On réunit sous les noms de Tristan et Yseut des récits qui s'échelonnent de la seconde moitié du xiie siècle au milieu du xvie siècle (vers 1525, Pierre Sala offre un Tristan à François Ier) et qui furent composés en français, mais aussi dans la plupart des langues de l'Europe médiévale. La diffusion de la légende a été précoce : vers 1150, des troubadours comme Bernard de Ventadour ou Raimbaut d'Orange comparent leurs peines d'amour à celles de Tristan l'amador (l'amoureux) qui a tant souffert pour l'amour d'Yseut la blonde. Ils se font ainsi l'écho de ce qu'incarnent dès les premiers récits les amants de Cornouaille : le mythe d'une passion tragique vécue dans la douleur et liée à la mort, que ressuscitera l'opéra de Wagner.

« Conter de Tristan »

La forme la plus ancienne de la légende, ce que Béroul et la critique à sa suite appellent l'estoire, est représentée par la version complète, en moyen haut allemand, d'Eilhart d'Oberg (vers 1170) et le fragment en français de Béroul (4 500 vv., vers 1180). Cette estoire est déjà profondément remaniée dans la version de Thomas d'Angleterre (vers 1170-1175) dont ne subsistent que des fragments (environ 3 300 vv.). Le récit en prose norroise de Frère Robert en donne au début du xiiie siècle une version complète, mais très abrégée. Au tout début du xiiie siècle, le poète allemand Gottfried de Strasbourg retravaille le récit de Thomas dans une tonalité imprégnée de la doctrine courtoise de la fin'amor. L'œuvre est inachevée. La seule version française complète est, au xiiie siècle, l'immense Roman de Tristan en prose qui intègre l'histoire de Tristan dans le cycle arthurien, faisant de lui un chevalier de la Table ronde, rival de Lancelot, quêteur désabusé du saint Graal. C'est par ce best-seller de la littérature médiévale que s'est perpétuée jusqu'au xvie siècle, dans les livres imprimés, l'histoire de Tristan et Yseut, les versions en vers n'ayant été redécouvertes et éditées qu'à partir du xixe siècle. Le roman en prose est à l'origine des versions italiennes (la plus célèbre est la Tavola Ritonda, après 1325) et, au xve siècle, des livres VIII à XII de la somme arthurienne de Thomas Malory, La Mort d'Arthur. En anglais, le poème strophique Sir Tristem (fin xiiie-début xive) est le premier texte médiéval sur Tristan à avoir été édité, en 1804, dans sa forme originale – et abondamment commenté – par Walter Scott.

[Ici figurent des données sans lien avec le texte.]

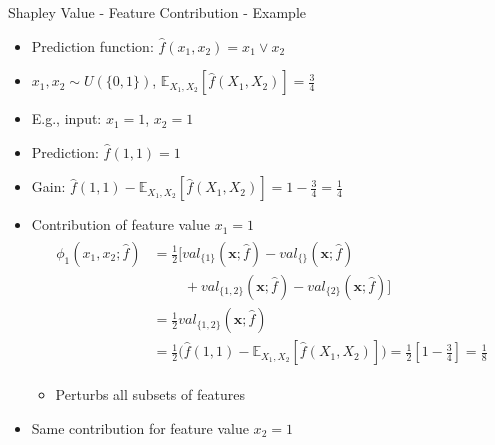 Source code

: \begin{frame}[shrink=3]{Shapley Value - Feature Contribution - Example}
	\begin{itemize}
		\item<1-> Prediction function: $\hat{f}(x_1, x_2) = x_1 \lor x_2$
		\item<1-> $x_1, x_2 \sim U(\{0, 1\})$, $\mathbb{E}_{X_1,X_2}\left[\hat{f}(X_1,X_2)\right] = \frac{3}{4}$
		\vspace{1em}
		\item<2-> E.g., input: $x_1 = 1$, $x_2 = 1$
		\item<2-> Prediction: $\hat{f}(1, 1) = 1$
		\item<2-> Gain: $\hat{f}(1, 1) - \mathbb{E}_{X_1,X_2}\left[\hat{f}(X_1,X_2)\right] = 1 - \frac{3}{4} = \frac{1}{4}$
		\vspace{1em}
		\item<3-> Contribution of feature value $x_1 = 1$
		\begin{align}\begin{split}
				\phi_1\left(x_1, x_2;\hat{f}\right)
				&=\frac{1}{2} \biggl[val_{\{1\}}\left(\bm{x};\hat{f}\right)-val_{\{\}}\left(\bm{x};\hat{f}\right)\\
				&\;\;\;\;\;\;\;\;+val_{\{1,2\}}\left(\bm{x};\hat{f}\right)-val_{\{2\}}\left(\bm{x};\hat{f}\right)\biggr]\\
				&=\frac{1}{2} val_{\{1,2\}}\left(\bm{x};\hat{f}\right)\\
				&=\frac{1}{2} \biggl(\hat{f}(1, 1) - \mathbb{E}_{X_1,X_2}\left[\hat{f}(X_1,X_2)\right]\biggr)
				=\frac{1}{2} \left[1 - \frac{3}{4}\right] = \frac{1}{8}
		\end{split}\end{align}
		\vspace{-0.5em}
		\begin{itemize}
			\item<3-> Perturbs all subsets of features
		\end{itemize}
		\item<4-> Same contribution for feature value $x_2 = 1$
	\end{itemize}
\end{frame}


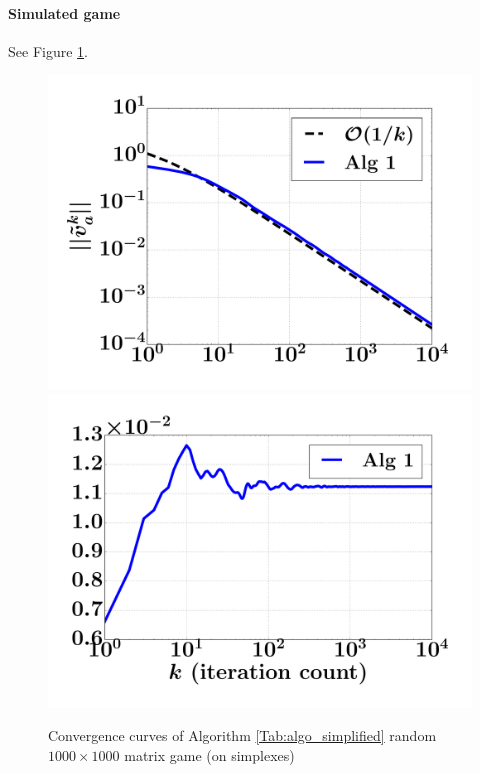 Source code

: \documentclass{article} %
\begin{document}
\paragraph{Simulated game}
See Figure \ref{Tab:sim_dgap_curve}.

\begin{figure}
  \includegraphics[width=1\linewidth]{simplex_dgap.pdf}
  \includegraphics[width=1\linewidth]{simplex_NE.pdf}
  \caption{Convergence curves of Algorithm \ref{Tab:algo_simplified} random $1000 \times 1000$ matrix game (on simplexes)}
  \label{Tab:sim_dgap_curve}
\end{figure}
\end{document}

La matière du Tristan a constitué au Moyen Âge une sorte de laboratoire de l'écriture romanesque. On voit coexister dès le xiie siècle romans et récits brefs en vers. Ces derniers – le Lai du Chèvrefeuille de Marie de France (vers 1160-1180) et les deux Folies Tristan (fin xiie-début xiiie siècle) – content un « retour » de Tristan auprès d'Yseut, après son exil et son mariage, en Bretagne continentale, avec Yseut aux Blanches Mains. Au xiiie siècle, le Roman de Tristan en prose est l'un des plus beaux témoins de la prose romanesque médiévale. L'histoire de Tristan et Yseut a été également diffusée à partir de supports très divers (enluminures, fresques, sculptures, tapisseries, objets ciselés, gravés, brodés). Les nombreuses citations dont elle a fait l'objet témoignent de l'intérêt jamais démenti pour une image de l'amour qui a fasciné autant qu'elle a suscité, et déjà dans l'œuvre de Chrétien de Troyes (Cligès, Le Chevalier de la charrette, notamment), des phénomènes de rejet.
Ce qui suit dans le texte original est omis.